◆ YOUR INSTRUCTIONS ◆
Retrieve each line that contains the word "documentclass" from the entries below.
Segment Open
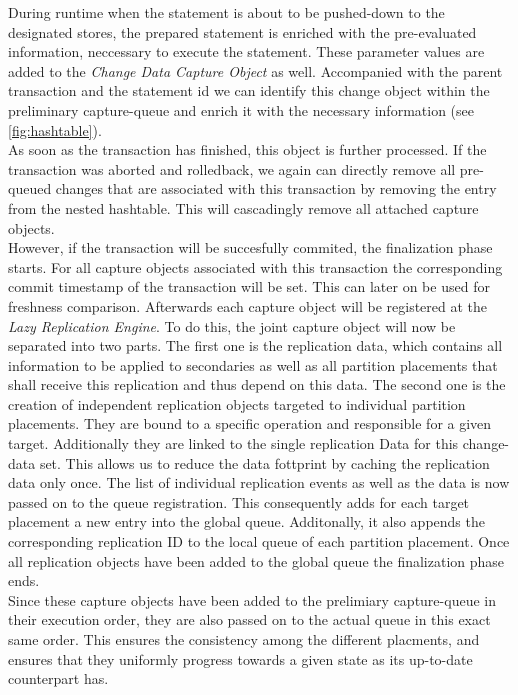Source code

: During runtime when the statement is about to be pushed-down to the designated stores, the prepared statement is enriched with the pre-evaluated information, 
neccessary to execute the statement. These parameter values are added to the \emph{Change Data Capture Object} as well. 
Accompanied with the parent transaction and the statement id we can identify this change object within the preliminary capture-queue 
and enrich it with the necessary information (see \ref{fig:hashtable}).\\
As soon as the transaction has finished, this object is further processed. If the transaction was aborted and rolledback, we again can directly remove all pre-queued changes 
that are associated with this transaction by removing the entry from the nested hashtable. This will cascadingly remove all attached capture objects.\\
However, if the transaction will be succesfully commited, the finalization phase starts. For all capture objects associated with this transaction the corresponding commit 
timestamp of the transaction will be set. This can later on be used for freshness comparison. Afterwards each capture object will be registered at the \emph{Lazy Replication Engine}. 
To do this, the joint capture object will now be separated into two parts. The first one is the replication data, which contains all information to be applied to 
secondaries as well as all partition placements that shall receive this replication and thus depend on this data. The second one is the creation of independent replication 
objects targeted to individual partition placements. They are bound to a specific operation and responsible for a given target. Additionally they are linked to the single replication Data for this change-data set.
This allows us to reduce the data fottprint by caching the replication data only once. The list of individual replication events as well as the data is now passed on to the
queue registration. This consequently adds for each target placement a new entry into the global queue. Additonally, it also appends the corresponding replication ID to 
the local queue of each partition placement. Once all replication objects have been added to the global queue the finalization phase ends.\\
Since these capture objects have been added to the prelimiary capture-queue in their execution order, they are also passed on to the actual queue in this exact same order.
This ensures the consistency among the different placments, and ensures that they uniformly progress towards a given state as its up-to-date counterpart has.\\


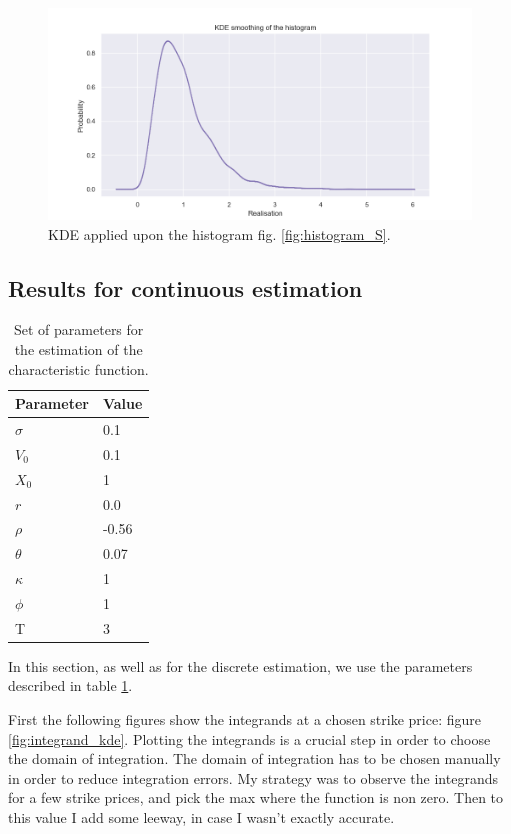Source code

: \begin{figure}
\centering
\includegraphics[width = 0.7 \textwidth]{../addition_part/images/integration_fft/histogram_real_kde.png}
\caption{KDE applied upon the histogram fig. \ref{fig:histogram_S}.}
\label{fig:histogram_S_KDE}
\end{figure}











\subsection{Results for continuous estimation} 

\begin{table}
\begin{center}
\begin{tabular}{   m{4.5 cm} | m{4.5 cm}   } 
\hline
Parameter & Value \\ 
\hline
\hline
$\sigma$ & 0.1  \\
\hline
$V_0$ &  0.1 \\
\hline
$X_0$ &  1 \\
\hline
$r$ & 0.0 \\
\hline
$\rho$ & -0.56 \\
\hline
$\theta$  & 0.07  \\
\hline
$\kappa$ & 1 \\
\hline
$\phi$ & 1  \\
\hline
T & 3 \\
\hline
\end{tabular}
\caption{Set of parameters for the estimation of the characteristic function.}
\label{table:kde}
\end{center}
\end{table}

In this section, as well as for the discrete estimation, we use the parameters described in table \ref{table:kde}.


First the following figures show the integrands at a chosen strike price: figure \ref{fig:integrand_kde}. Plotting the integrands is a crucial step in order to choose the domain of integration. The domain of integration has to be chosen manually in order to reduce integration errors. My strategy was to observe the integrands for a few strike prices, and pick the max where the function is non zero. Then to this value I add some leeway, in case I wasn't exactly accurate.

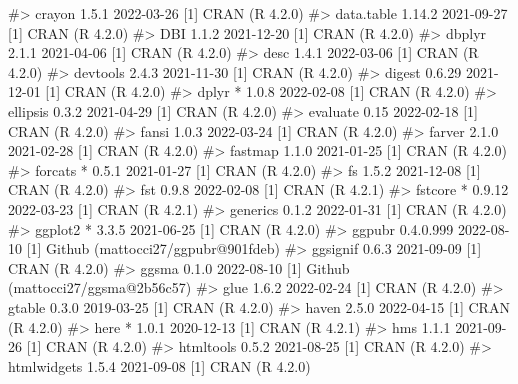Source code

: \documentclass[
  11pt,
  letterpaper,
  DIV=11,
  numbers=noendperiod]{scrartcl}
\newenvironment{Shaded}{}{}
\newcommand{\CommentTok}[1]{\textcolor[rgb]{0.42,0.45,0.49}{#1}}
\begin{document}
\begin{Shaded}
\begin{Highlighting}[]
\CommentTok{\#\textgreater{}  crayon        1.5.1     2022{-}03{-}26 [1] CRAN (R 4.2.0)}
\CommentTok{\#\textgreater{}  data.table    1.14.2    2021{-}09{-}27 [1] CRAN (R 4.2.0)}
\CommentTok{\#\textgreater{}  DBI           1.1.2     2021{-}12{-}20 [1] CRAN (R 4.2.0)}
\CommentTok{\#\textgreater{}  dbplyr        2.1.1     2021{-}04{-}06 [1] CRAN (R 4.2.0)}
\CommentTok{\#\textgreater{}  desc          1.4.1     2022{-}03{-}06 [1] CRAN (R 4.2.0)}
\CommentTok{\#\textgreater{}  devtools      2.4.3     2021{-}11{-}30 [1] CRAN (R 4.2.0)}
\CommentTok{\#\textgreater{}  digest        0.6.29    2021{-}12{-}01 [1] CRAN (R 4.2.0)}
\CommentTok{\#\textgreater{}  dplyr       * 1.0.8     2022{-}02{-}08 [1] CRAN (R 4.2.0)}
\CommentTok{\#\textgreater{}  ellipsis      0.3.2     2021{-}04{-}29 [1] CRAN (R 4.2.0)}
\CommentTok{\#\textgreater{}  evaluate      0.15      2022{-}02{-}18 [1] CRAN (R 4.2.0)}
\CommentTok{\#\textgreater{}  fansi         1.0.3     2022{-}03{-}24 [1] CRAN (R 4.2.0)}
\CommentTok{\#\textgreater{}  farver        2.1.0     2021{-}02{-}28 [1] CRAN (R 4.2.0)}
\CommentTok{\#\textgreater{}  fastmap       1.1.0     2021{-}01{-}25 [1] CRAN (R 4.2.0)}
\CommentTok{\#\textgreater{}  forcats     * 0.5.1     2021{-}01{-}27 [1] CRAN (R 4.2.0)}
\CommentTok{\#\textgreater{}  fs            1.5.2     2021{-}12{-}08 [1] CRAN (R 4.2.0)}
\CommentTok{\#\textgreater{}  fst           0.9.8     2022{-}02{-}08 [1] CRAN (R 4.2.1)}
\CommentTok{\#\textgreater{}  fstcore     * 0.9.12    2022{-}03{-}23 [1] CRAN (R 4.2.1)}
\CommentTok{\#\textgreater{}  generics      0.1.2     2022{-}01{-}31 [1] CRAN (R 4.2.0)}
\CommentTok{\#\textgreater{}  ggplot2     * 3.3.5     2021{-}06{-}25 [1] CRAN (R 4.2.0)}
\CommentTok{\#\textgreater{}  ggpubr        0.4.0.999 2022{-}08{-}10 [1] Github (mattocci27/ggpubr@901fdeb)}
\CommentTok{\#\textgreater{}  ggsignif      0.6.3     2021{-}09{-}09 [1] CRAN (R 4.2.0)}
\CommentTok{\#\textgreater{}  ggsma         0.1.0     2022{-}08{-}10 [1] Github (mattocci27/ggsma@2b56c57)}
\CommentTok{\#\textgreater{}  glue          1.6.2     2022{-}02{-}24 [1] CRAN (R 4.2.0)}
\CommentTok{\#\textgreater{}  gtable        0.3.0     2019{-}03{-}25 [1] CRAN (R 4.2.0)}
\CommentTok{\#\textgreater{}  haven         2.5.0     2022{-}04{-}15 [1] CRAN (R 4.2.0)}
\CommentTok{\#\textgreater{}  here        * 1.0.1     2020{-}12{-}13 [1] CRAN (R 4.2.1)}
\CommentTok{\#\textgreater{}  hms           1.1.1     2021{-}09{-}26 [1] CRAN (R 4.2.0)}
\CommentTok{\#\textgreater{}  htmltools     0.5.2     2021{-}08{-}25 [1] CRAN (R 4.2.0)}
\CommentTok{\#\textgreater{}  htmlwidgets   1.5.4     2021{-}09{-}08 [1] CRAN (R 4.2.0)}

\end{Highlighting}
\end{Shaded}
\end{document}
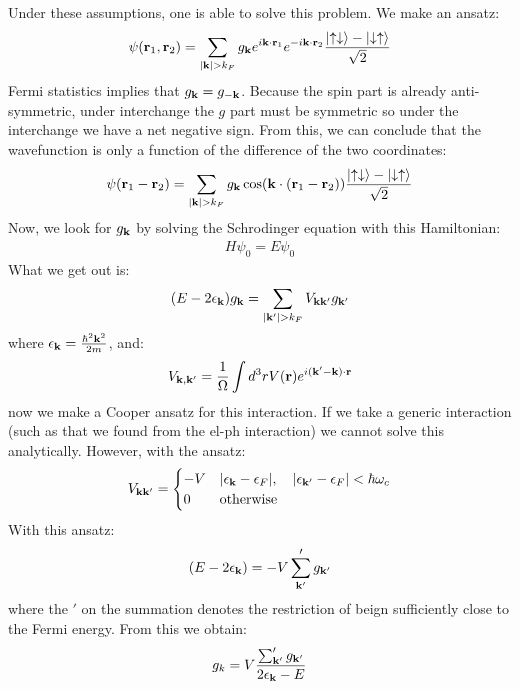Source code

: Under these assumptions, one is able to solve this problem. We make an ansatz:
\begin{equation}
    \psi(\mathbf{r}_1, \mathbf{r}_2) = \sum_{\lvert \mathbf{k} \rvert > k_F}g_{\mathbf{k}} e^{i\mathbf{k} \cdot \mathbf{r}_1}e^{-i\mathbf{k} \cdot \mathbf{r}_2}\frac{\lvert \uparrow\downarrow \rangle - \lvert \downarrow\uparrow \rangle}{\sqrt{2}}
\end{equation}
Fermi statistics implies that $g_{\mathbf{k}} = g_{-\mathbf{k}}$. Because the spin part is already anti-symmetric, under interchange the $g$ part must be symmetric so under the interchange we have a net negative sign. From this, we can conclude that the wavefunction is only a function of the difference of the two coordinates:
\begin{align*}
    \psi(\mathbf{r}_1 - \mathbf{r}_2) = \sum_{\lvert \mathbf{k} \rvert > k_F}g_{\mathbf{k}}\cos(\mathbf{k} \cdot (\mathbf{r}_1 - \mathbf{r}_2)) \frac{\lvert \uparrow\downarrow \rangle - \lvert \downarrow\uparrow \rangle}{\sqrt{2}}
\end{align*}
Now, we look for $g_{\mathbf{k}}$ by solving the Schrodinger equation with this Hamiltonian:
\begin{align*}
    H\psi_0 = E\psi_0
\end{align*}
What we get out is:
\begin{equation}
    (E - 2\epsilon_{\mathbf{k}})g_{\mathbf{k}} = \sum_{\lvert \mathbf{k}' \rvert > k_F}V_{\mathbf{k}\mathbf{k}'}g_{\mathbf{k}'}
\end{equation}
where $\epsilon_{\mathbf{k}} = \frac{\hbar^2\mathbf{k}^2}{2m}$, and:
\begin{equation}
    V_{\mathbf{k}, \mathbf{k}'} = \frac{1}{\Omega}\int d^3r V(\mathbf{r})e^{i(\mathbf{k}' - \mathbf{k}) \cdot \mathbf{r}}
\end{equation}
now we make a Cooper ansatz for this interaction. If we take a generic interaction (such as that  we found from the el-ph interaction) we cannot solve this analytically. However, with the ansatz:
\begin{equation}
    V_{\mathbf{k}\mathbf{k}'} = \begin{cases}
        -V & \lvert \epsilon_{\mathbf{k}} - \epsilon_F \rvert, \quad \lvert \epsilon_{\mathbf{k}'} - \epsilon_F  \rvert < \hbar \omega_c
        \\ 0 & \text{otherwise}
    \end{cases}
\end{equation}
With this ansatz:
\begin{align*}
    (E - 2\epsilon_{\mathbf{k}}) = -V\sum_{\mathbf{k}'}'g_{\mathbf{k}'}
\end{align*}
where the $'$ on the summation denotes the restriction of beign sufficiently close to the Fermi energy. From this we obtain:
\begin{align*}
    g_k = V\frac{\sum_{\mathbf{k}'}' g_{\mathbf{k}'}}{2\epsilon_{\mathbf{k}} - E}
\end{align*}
Segment Closed
Segment Open
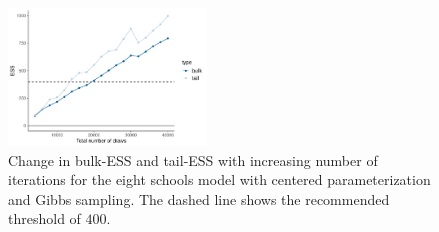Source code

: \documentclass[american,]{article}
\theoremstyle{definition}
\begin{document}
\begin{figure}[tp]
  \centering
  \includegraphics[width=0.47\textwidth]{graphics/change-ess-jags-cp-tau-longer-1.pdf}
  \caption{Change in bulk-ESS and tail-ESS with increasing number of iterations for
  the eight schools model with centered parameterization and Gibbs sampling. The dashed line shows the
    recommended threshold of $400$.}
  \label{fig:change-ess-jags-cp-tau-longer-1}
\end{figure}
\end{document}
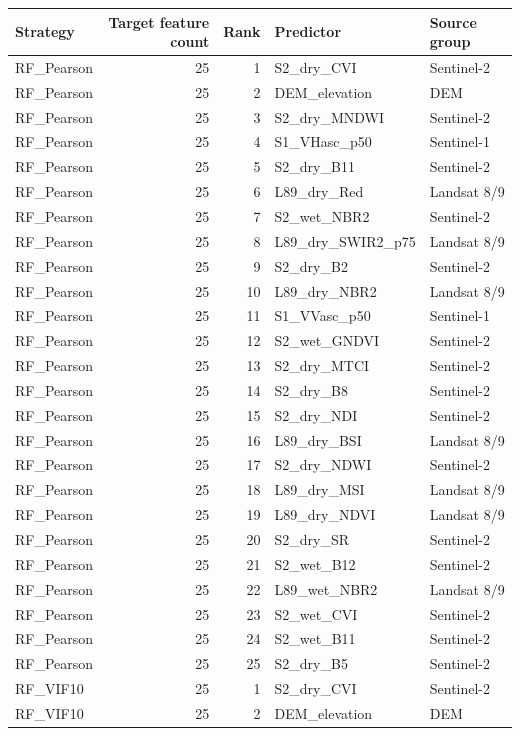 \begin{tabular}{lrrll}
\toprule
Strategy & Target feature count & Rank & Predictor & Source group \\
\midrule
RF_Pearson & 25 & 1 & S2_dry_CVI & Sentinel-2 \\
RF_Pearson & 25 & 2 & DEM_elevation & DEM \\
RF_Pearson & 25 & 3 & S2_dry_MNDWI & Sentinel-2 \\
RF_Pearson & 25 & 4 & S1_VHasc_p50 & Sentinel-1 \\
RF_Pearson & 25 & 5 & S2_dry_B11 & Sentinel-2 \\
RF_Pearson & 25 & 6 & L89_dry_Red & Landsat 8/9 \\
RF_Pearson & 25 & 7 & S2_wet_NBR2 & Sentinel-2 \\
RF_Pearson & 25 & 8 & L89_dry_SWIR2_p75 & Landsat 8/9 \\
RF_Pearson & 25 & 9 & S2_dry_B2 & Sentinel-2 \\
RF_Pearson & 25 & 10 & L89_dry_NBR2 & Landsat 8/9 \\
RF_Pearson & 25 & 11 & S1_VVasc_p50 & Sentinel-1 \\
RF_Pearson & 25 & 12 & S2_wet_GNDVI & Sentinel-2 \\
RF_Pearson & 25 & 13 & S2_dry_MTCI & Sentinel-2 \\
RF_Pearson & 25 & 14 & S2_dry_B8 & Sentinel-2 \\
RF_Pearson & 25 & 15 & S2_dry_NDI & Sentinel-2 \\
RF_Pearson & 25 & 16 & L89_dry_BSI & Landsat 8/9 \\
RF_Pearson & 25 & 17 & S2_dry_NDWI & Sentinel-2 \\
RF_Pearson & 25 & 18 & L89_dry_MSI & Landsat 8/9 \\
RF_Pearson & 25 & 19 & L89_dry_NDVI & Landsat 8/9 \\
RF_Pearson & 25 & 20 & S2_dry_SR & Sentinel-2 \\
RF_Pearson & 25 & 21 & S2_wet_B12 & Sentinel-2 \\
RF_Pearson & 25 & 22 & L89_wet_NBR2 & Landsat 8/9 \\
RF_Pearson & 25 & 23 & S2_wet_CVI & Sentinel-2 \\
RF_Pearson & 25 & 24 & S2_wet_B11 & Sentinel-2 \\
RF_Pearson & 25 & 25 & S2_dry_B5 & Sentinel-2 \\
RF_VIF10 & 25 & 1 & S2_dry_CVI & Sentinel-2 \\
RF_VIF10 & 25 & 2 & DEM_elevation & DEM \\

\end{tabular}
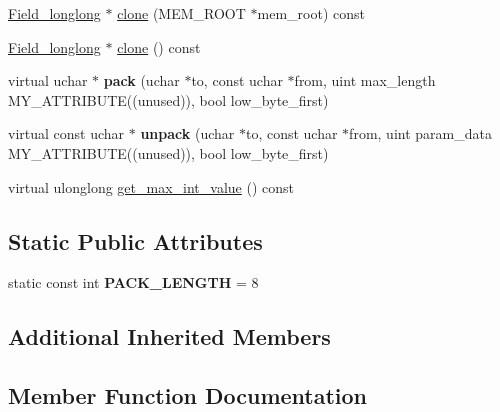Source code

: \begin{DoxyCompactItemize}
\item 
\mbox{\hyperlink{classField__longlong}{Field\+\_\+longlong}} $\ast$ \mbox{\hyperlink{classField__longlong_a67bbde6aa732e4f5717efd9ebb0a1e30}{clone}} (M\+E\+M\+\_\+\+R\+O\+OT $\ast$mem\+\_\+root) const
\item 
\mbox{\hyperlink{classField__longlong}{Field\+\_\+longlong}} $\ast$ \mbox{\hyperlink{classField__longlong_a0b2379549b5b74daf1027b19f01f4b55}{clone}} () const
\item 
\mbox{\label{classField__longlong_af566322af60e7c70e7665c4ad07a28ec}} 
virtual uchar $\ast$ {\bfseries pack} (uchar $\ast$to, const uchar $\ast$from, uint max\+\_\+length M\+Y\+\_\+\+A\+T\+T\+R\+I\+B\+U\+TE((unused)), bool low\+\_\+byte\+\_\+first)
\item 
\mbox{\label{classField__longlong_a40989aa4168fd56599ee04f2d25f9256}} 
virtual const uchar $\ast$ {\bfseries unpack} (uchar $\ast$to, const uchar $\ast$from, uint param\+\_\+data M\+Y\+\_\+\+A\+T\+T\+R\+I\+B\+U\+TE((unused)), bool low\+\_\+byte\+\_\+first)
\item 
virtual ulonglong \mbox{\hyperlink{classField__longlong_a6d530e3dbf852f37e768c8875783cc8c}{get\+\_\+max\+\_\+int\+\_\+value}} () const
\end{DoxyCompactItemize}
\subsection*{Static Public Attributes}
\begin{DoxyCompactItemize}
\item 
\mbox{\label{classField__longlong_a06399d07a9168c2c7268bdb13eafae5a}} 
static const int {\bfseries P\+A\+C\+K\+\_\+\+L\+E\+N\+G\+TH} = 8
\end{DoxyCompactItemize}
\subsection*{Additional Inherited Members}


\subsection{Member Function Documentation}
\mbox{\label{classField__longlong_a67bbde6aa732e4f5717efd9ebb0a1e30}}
Segment Closed
◆ TASK ANSWER ◆
: \documentclass[
: \documentclass[american,]{article}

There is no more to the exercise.